FWC Release --
The preliminary findings of biological status reviews on listed species reveal success stories for some of Florida’s most vulnerable species. Although work is still under way, in early November, experts appointed by the Florida Fish and Wildlife Conservation Commission (FWC) began to review the information and data received on 61 state-listed species against Florida’s listing criteria. The groups found that several species may no longer be at risk of extinction and may not need to be listed.
“We hope these preliminary findings will result in the discovery that our conservation measures in the past decade have had measurable, beneficial impacts on wildlife in Florida,” said Dr. Elsa Haubold, who heads up the FWC’s threatened-species listing process team.

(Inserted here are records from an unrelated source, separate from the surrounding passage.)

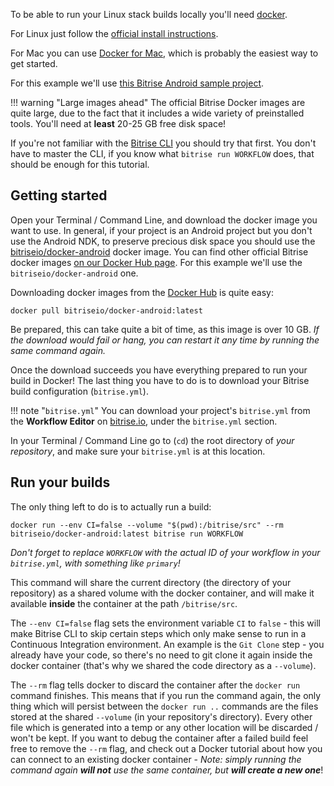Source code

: To be able to run your Linux stack builds locally you'll need [docker](https://www.docker.com/).

For Linux just follow the [official install instructions](https://docs.docker.com/engine/installation/linux/).

For Mac you can use [Docker for Mac](https://www.docker.com/products/docker#/mac),
which is probably the easiest way to get started.

For this example we'll use [this Bitrise Android sample project](https://github.com/bitrise-samples/sample-apps-android-sdk22).

!!! warning "Large images ahead"
    The official Bitrise Docker images are quite large, due to the fact that it includes
    a wide variety of preinstalled tools. You'll need at __least__ 20-25 GB free disk space!

If you're not familiar with the [Bitrise CLI](https://www.bitrise.io/cli)
you should try that first. You don't have to master the CLI,
if you know what `bitrise run WORKFLOW` does, that should be enough for this tutorial.


## Getting started

Open your Terminal / Command Line, and download the docker image you want to use.
In general, if your project is an Android project but you don't use the Android NDK,
to preserve precious disk space you should use the
[bitriseio/docker-android](https://hub.docker.com/r/bitriseio/docker-android/) docker image.
You can find other official Bitrise docker images [on our Docker Hub page](https://hub.docker.com/u/bitriseio/).
For this example we'll use the `bitriseio/docker-android` one.

Downloading docker images from the [Docker Hub](https://hub.docker.com) is quite easy:

```
docker pull bitriseio/docker-android:latest
```

Be prepared, this can take quite a bit of time, as this image is over 10 GB.
_If the download would fail or hang, you can restart it any time by running
the same command again._

Once the download succeeds you have everything prepared to run your build
in Docker! The last thing you have to do is to download your Bitrise build
configuration (`bitrise.yml`).

!!! note "`bitrise.yml`"
    You can download your project's `bitrise.yml` from the __Workflow Editor__
    on [bitrise.io](https://www.bitrise.io), under the `bitrise.yml` section.

In your Terminal / Command Line go to (`cd`) the root directory
of _your repository_, and make sure your `bitrise.yml` is at this location.


## Run your builds

The only thing left to do is to actually run a build:

```
docker run --env CI=false --volume "$(pwd):/bitrise/src" --rm bitriseio/docker-android:latest bitrise run WORKFLOW
```

_Don't forget to replace `WORKFLOW` with the actual ID of your workflow in your `bitrise.yml`,
with something like `primary`!_

This command will share the current directory (the directory of your repository)
as a shared volume with the docker container, and will make it available __inside__ the
container at the path `/bitrise/src`.

The `--env CI=false` flag sets the environment variable `CI` to `false` - this will
make Bitrise CLI to skip certain steps which only make sense to run in a Continuous Integration
environment. An example is the `Git Clone` step - you already have your code, so there's
no need to git clone it again inside the docker container (that's why we
shared the code directory as a `--volume`).

The `--rm` flag tells docker to discard the container after the `docker run`
command finishes. This means that if you run the command again, the only thing which will
persist between the `docker run ..` commands are the files stored at the shared `--volume`
(in your repository's directory). Every other file which is generated into a temp
or any other location will be discarded / won't be kept. If you want to
debug the container after a failed build feel free to remove the `--rm` flag,
and check out a Docker tutorial about how you can connect to an existing
docker container - _Note: simply running the command again **will not** use the same container,
but **will create a new one**_!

Ten currently listed mammals have undergone the preliminary status reviews, and initial results indicate that five species do not meet listing criteria. These species include the Florida black bear, chipmunk, Florida mouse, Homosassa shrew and Sherman’s fox squirrel. Four of 21 currently state-listed birds also do not meet the criteria: limpkin, brown pelican, snowy egret and white ibis.
The biological status review groups found that the following bird and mammal species met at least one of the listing criteria: American oystercatcher, least tern, little blue heron, reddish egret, roseate spoonbill, tricolored heron, osprey, southeastern American kestrel, white-crowned pigeon, Florida sandhill crane, Marian’s marsh wren, Scott’s seaside sparrow, Wakulla seaside sparrow, Worthington’s marsh wren, black skimmer, snowy plover, burrowing owl, Everglades mink, Florida bonneted bat, Sanibel Island rice rat, Sherman’s short-tailed shrew and Big Cypress fox squirrel.
Haubold cautions this is only the first step in the careful process of studying the status of these species. After all 61 species receive the scrutiny of the biological status review teams, composed of recognized experts and led by an FWC staff member, the reports will be sent for review to national and international experts for each wildlife species. However, before the Commission removes any species from the list, a management plan will have to be written and approved. One goal of the management plans is to ensure the species never reaches a high risk of extinction again, which would result in the need to re-list the species.
The reviews in Florida are still under way for many of the remaining 61 species, and the preliminary findings will be available sometime in early December. The Commission could consider staff recommendations as early as April.
“This is a huge effort on the part of the teams, and the process is working very well,” Haubold said. “But this does not mean our work is done – far from it. We still have lots to do to ensure no species ever goes extinct in Florida.”
One of the species reviewed was the Florida black bear, which is currently listed as threatened in Florida. The biological review group found black bear numbers have increased and the population is not in decline. However, before any change in status is made, several steps must be completed, including developing a management plan that ensures the species will continue to thrive in the future. The FWC is currently accepting public and stakeholder input on the draft bear-management plan to make sure it contains the best possible objectives and strategies to conserve Florida black bears.
“When a species is delisted – no longer in danger of extinction – it is truly a reason to celebrate,” Haubold said. “It means Florida’s past efforts to increase protected and well-managed habitat, educate the public and manage the population have resulted in the very best possible scenario: a species brought back from a high risk of extinction.”